The rest of the show is rounded out by a bunch of secondary characters -- a jealous husband, a former flame, a controlling father, an old producer -- and secondary plots -- a new tour, declining record sales, mayoral politics and the changing face of American country music -- but the main action is the grunge match that will play out between the old school and the new school, personified by the two well-cast and charismatic leading ladies.
It's not exactly my cup of tee, partly because I hate country music and partly because I feel like they ripped of The Civil Wars without giving Joy and John any credit, but the production value is top notch, the universe is elaborate and, most notably, the music sounds good. Unlike the obviously lip-synced and uber-polished nonsense that permeates Glee and Smash, Nashville's smartly-limited musical pieces actually sound like they could possibly be a human being singing into a microphone. I know, crazy right? I also give bonus points to the show for calling out modern country music for what it is, lazily written and produced drivel written by unsung musicians and made famous by no-talent faces.
Class: Subscribe if you like country music, Keep an Eye On if you don't.
Chicago Fire (NBC)
From producer Dick Wolf (Law & Order, Law & Order: SVU, Law & Order: CI, Law & Order: UK, Law & Order: LA, Law & Order: Trial by Jury) comes a series that looks and feels a lot like L&O but instead of solving crimes they fight fires. Chicago Fire has been largely panned by critics, with many expecting a thinly-veiled pleasure at waiting for the show to be axed (PUN!). I'm not sure all of the criticism is warranted but then again, CF isn't particularly good either.
Starring Jesse Spencer (who inexplicably looks and sounds younger than he did on House) and a cast of people you've never heard of with largely forgettable faces, Chicago Fire's 44-minute pilot is packed with about 230 minutes of melodrama. I'm not sure how they do this, it's much like the old commercials for Golden Grams, but literally every second of screen time is filled with strained relationships, sexual tensions, feelings of inadequacy, physical toll, emotional anguish and what have you. Each and every character seems to be dealing with some sort of baggage and in what comes closest to being comedy the chief of the show's fire station rattles of one cliched caricature line of dialogue after another.

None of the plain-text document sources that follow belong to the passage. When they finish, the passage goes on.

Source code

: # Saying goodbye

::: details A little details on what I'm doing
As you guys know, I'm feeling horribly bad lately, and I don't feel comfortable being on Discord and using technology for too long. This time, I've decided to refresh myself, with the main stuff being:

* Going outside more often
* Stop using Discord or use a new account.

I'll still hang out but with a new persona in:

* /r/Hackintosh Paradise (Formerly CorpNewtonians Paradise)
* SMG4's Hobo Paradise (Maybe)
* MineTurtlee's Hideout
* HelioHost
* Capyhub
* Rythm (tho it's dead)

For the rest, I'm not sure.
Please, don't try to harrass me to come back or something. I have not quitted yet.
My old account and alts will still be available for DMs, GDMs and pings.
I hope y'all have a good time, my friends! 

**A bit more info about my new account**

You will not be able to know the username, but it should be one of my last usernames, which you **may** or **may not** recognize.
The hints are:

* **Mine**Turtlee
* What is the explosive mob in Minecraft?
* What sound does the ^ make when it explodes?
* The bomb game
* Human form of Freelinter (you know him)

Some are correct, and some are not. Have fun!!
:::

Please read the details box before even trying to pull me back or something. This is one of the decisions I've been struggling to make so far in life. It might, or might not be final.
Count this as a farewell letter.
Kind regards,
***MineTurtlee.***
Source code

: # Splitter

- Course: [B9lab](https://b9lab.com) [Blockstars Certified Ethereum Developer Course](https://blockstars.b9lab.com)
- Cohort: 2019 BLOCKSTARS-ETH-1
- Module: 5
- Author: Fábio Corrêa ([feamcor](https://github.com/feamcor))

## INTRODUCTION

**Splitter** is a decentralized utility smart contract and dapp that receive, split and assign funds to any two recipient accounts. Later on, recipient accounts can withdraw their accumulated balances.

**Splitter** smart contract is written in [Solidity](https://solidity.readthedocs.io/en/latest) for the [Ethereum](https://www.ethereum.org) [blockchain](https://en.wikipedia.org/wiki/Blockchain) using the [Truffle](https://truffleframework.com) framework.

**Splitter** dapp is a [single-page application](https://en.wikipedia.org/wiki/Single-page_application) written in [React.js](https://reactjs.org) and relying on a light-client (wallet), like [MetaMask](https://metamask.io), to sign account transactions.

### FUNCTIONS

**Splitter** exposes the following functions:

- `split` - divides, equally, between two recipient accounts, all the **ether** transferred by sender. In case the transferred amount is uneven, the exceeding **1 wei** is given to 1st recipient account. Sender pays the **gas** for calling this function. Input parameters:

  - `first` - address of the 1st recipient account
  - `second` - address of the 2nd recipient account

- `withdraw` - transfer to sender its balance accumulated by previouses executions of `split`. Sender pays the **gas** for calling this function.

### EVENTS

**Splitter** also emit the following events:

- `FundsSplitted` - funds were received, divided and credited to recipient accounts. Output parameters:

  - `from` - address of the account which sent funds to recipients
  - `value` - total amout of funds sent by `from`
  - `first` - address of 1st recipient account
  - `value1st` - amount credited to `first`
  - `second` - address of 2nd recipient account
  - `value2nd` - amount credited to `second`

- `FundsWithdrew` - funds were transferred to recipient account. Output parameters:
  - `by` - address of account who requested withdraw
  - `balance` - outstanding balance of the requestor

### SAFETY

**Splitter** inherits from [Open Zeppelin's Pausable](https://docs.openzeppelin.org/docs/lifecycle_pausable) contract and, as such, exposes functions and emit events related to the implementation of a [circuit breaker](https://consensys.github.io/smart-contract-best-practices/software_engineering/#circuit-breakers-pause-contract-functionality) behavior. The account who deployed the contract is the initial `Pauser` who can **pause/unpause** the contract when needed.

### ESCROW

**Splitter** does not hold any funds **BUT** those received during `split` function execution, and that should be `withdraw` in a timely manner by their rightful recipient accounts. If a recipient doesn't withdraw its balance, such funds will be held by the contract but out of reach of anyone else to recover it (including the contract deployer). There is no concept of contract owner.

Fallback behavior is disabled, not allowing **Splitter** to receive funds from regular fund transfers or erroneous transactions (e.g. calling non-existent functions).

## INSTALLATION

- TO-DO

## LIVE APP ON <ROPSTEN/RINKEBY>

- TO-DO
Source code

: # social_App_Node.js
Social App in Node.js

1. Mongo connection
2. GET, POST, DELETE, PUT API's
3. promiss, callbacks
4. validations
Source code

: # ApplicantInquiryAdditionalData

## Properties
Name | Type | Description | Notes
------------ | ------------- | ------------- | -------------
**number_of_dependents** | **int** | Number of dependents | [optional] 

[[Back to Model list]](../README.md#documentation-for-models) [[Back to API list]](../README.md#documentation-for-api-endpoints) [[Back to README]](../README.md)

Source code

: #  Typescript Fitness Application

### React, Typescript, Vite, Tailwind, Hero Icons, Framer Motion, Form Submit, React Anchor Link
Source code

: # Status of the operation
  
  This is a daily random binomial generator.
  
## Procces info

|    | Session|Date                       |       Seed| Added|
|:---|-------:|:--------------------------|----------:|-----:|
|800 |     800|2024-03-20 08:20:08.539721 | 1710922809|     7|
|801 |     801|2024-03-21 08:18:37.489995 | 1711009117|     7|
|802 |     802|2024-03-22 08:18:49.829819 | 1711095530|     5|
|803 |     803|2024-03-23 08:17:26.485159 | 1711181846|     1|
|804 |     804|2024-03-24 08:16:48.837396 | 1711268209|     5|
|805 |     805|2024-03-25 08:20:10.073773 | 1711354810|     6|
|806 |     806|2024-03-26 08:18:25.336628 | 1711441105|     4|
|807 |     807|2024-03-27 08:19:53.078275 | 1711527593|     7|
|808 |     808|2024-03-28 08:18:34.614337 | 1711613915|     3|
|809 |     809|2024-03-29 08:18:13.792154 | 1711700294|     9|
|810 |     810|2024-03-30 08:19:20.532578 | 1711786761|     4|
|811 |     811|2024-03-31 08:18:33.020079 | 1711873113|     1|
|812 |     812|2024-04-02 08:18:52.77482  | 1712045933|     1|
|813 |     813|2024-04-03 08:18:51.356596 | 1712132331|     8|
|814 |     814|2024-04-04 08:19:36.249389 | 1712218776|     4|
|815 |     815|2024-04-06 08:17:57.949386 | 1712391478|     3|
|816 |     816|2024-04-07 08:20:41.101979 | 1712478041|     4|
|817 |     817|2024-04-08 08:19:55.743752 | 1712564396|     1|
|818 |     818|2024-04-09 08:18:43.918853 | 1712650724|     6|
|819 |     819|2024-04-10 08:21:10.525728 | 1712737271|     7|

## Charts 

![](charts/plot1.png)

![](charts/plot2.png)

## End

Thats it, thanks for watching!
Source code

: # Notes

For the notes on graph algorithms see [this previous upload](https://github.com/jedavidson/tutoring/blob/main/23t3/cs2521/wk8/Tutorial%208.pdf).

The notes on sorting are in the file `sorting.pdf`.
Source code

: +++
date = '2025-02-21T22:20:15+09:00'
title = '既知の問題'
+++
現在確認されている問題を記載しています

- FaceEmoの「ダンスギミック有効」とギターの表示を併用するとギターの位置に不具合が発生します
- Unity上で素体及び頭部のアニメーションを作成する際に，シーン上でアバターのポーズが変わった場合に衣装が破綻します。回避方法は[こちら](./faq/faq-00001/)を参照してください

The set pieces are impressive, and the show must cost a boat-load of money to produce, but even in Chicago, you don't see multiple high-rise fires every day. At the rate these guys are working, CF might have better luck suggesting that Chicago has descended into some sort of post-apocolyptic wasteland by the time season 1 wraps. My advice would be to somehow add some levity, but it probably won't last that long.